In summary, this was a terrible idea.

So I reconsidered the 403 to 404 approach and decided to redirect both of /mediawiki/ and /people/ the wiki home page. In the case of /people/ this is not really what they want either, but there is no longer a list of all SPA people and this will give them something.

This was straightforward for /people/.

RewriteCond %{QUERY_STRING} ^$
RewriteRule ^people/?(\.html)?$ /mediawiki/index.php?title=Main_Page [R,L]

In the case of http://www.spaconference.org/mediawiki/ it was slightly more interesting. /mediawiki to /mediawiki/ was already a 301 because of CheckSpelling, and if I put an index.html in the mediawiki directory then it would redirect to that, but I couldn’t use a ^$ redirect. I eventually figured out that this was because there is actually a directory there.

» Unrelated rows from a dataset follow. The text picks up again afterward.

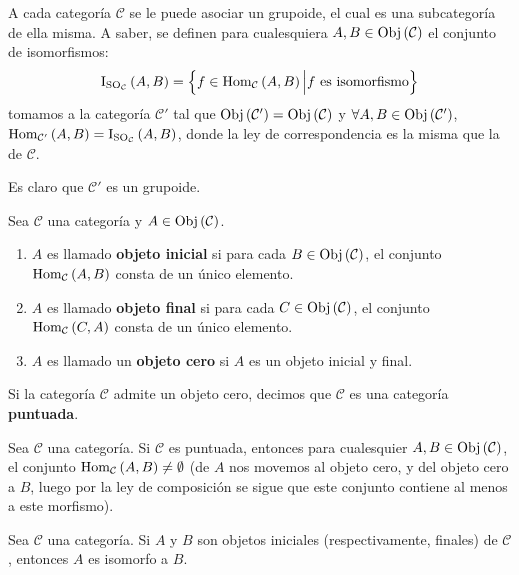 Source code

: \documentclass[12pt]{report}
\theoremstyle{largebreak}
\newcommand{\Obj}[1]{\ensuremath{\textup{Obj}\left(#1\right)}}
\newcommand{\Hom}[3]{\ensuremath{\textup{Hom}_{#1}\left(#2,#3\right)}}
\newcommand{\Iso}[3]{\ensuremath{\textup{I}_{\textup{SO}_{#1}}\left(#2,#3\right)}}
\begin{document}
    \begin{exa}
        A cada categoría $\mathcal{C}$ se le puede asociar un grupoide, el cual es una subcategoría de ella misma. A saber, se definen para cualesquiera $A,B\in\Obj{\mathcal{C}}$ el conjunto de isomorfismos:
        \begin{equation*}
            \Iso{\mathcal{C}}{A}{B}=\left\{f\in\Hom{\mathcal{C}}{A}{B}\Big| f\textup{ es isomorfismo} \right\}
        \end{equation*}
        tomamos a la categoría $\mathcal{C}'$ tal que $\Obj{\mathcal{C}'}=\Obj{\mathcal{C}}$ y $\forall A,B\in\Obj{\mathcal{C}'}$, $\Hom{\mathcal{C}'}{A}{B}=\Iso{\mathcal{C}}{A}{B}$, donde la ley de correspondencia es la misma que la de $\mathcal{C}$.

        Es claro que $\mathcal{C}'$ es un grupoide.
    \end{exa}

    \begin{mydef}
        Sea $\mathcal{C}$ una categoría y $A\in\Obj{\mathcal{C}}$.
        \begin{enumerate}
            \item $A$ es llamado \textbf{objeto inicial} si para cada $B\in\Obj{\mathcal{C}}$, el conjunto $\Hom{\mathcal{C}}{A}{B}$ consta de un único elemento.
            \item $A$ es llamado \textbf{objeto final} si para cada $C\in\Obj{\mathcal{C}}$, el conjunto $\Hom{\mathcal{C}}{C}{A}$ consta de un único elemento.
            \item $A$ es llamado un \textbf{objeto cero} si $A$ es un objeto inicial y final.
        \end{enumerate}
        Si la categoría $\mathcal{C}$ admite un objeto cero, decimos que $\mathcal{C}$ es una categoría \textbf{puntuada}.
    \end{mydef}

    \begin{obs}
        Sea $\mathcal{C}$ una categoría. Si $\mathcal{C}$ es puntuada, entonces para cualesquier $A,B\in\Obj{\mathcal{C}}$, el conjunto $\Hom{\mathcal{C}}{A}{B}\neq\emptyset$ (de $A$ nos movemos al objeto cero, y del objeto cero a $B$, luego por la ley de composición se sigue que este conjunto contiene al menos a este morfismo).
    \end{obs}

    \begin{propo}
        Sea $\mathcal{C}$ una categoría. Si $A$ y $B$ son objetos iniciales (respectivamente, finales) de $\mathcal{C}$, entonces $A$ es isomorfo a $B$.
    \end{propo}
\end{document}
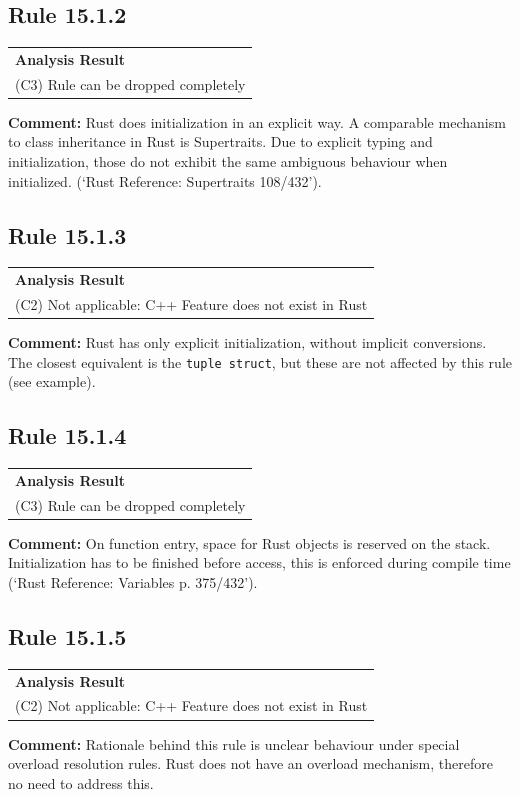 \subsection*{Rule 15.1.2}
\begin{longtable}{p{13cm}}
\textbf{Analysis Result} \\
(C3) Rule can be dropped completely \\
\end{longtable}
\textbf{Comment:} Rust does initialization in an explicit way. A comparable mechanism to class inheritance in Rust is Supertraits. Due to explicit typing and initialization, those do not exhibit the same ambiguous behaviour when initialized. (`Rust Reference: Supertraits 108/432'). \\
\subsection*{Rule 15.1.3}
\begin{longtable}{p{13cm}}
\textbf{Analysis Result} \\
(C2) Not applicable: C++ Feature does not exist in Rust \\
\end{longtable}
\textbf{Comment:} Rust has only explicit initialization, without implicit conversions. The closest equivalent is the \texttt{tuple struct}, but these are not affected by this rule (see example). \\


\subsection*{Rule 15.1.4}
\begin{longtable}{p{13cm}}
\textbf{Analysis Result} \\
(C3) Rule can be dropped completely \\
\end{longtable}
\textbf{Comment:} On function entry, space for Rust objects is reserved on the stack. Initialization has to be finished before access, this is enforced during compile time (`Rust Reference: Variables p. 375/432'). \\
\subsection*{Rule 15.1.5}
\begin{longtable}{p{13cm}}
\textbf{Analysis Result} \\
(C2) Not applicable: C++ Feature does not exist in Rust \\
\end{longtable}
\textbf{Comment:} Rationale behind this rule is unclear behaviour under special overload resolution rules. Rust does not have an overload mechanism, therefore no need to address this. \\
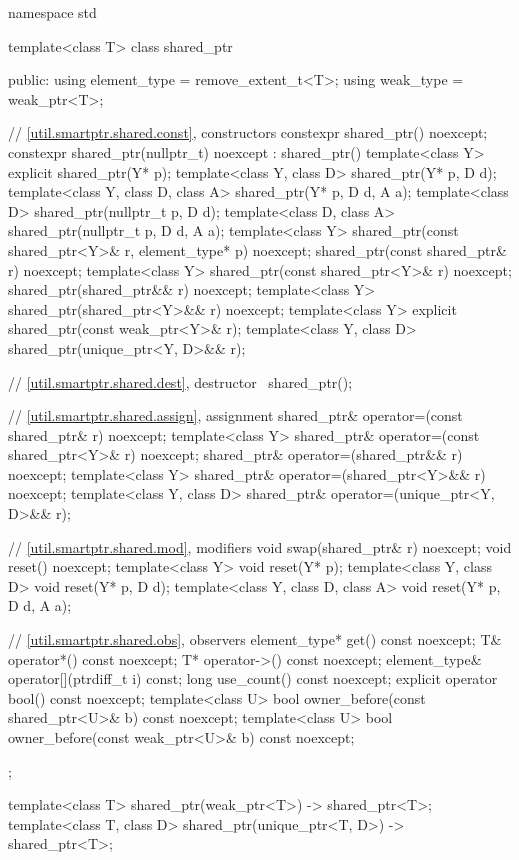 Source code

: \begin{codeblock}
namespace std {
  template<class T> class shared_ptr {
  public:
    using element_type = remove_extent_t<T>;
    using weak_type    = weak_ptr<T>;

    // \ref{util.smartptr.shared.const}, constructors
    constexpr shared_ptr() noexcept;
    constexpr shared_ptr(nullptr_t) noexcept : shared_ptr() { }
    template<class Y>
      explicit shared_ptr(Y* p);
    template<class Y, class D>
      shared_ptr(Y* p, D d);
    template<class Y, class D, class A>
      shared_ptr(Y* p, D d, A a);
    template<class D>
      shared_ptr(nullptr_t p, D d);
    template<class D, class A>
      shared_ptr(nullptr_t p, D d, A a);
    template<class Y>
      shared_ptr(const shared_ptr<Y>& r, element_type* p) noexcept;
    shared_ptr(const shared_ptr& r) noexcept;
    template<class Y>
      shared_ptr(const shared_ptr<Y>& r) noexcept;
    shared_ptr(shared_ptr&& r) noexcept;
    template<class Y>
      shared_ptr(shared_ptr<Y>&& r) noexcept;
    template<class Y>
      explicit shared_ptr(const weak_ptr<Y>& r);
    template<class Y, class D>
      shared_ptr(unique_ptr<Y, D>&& r);

    // \ref{util.smartptr.shared.dest}, destructor
    ~shared_ptr();

    // \ref{util.smartptr.shared.assign}, assignment
    shared_ptr& operator=(const shared_ptr& r) noexcept;
    template<class Y>
      shared_ptr& operator=(const shared_ptr<Y>& r) noexcept;
    shared_ptr& operator=(shared_ptr&& r) noexcept;
    template<class Y>
      shared_ptr& operator=(shared_ptr<Y>&& r) noexcept;
    template<class Y, class D>
      shared_ptr& operator=(unique_ptr<Y, D>&& r);

    // \ref{util.smartptr.shared.mod}, modifiers
    void swap(shared_ptr& r) noexcept;
    void reset() noexcept;
    template<class Y>
      void reset(Y* p);
    template<class Y, class D>
      void reset(Y* p, D d);
    template<class Y, class D, class A>
      void reset(Y* p, D d, A a);

    // \ref{util.smartptr.shared.obs}, observers
    element_type* get() const noexcept;
    T& operator*() const noexcept;
    T* operator->() const noexcept;
    element_type& operator[](ptrdiff_t i) const;
    long use_count() const noexcept;
    explicit operator bool() const noexcept;
    template<class U>
      bool owner_before(const shared_ptr<U>& b) const noexcept;
    template<class U>
      bool owner_before(const weak_ptr<U>& b) const noexcept;
  };

  template<class T>
    shared_ptr(weak_ptr<T>) -> shared_ptr<T>;
  template<class T, class D>
    shared_ptr(unique_ptr<T, D>) -> shared_ptr<T>;
}
\end{codeblock}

I found that if I put in a Redirect rather than a RewriteRule this worked, e.g.:

Redirect 302 /mediawiki/index.html http://www.spaconference.org/mediawiki/index.php?title=Main_Page`

(index.html doesn’t need to exist for this redirect to work)

However, then I realised that this work shouldn’t be done in that directory and in fact it’s a feature of the mediawiki folder that it doesn’t have an index.html and its homepage is actually the oddly titled index.php?title=Main_Page, so I deleted the Redirect and did the work in the mediawiki .htaccess instead:

RewriteCond %{QUERY_STRING} ^$
RewriteRule ^$ /mediawiki/index.php?title=Main_Page [R,L]

This solves the 403 to 404 issue. But I’m still interested if you can tell me how to redirect 403s to 404s correctly in Apache.

And that is the end of it, I think…

And I think we’re done. MediaWiki has been removed, but all the old outputs and information are preserved at the same URLs. Please do let me know if you spot any issues.

This was a lot of work but it was really fun and I learned far more about .htaccess than I’d ever intended to. I’m happy it’s moved me one step closer to bringing the SPA site up to date.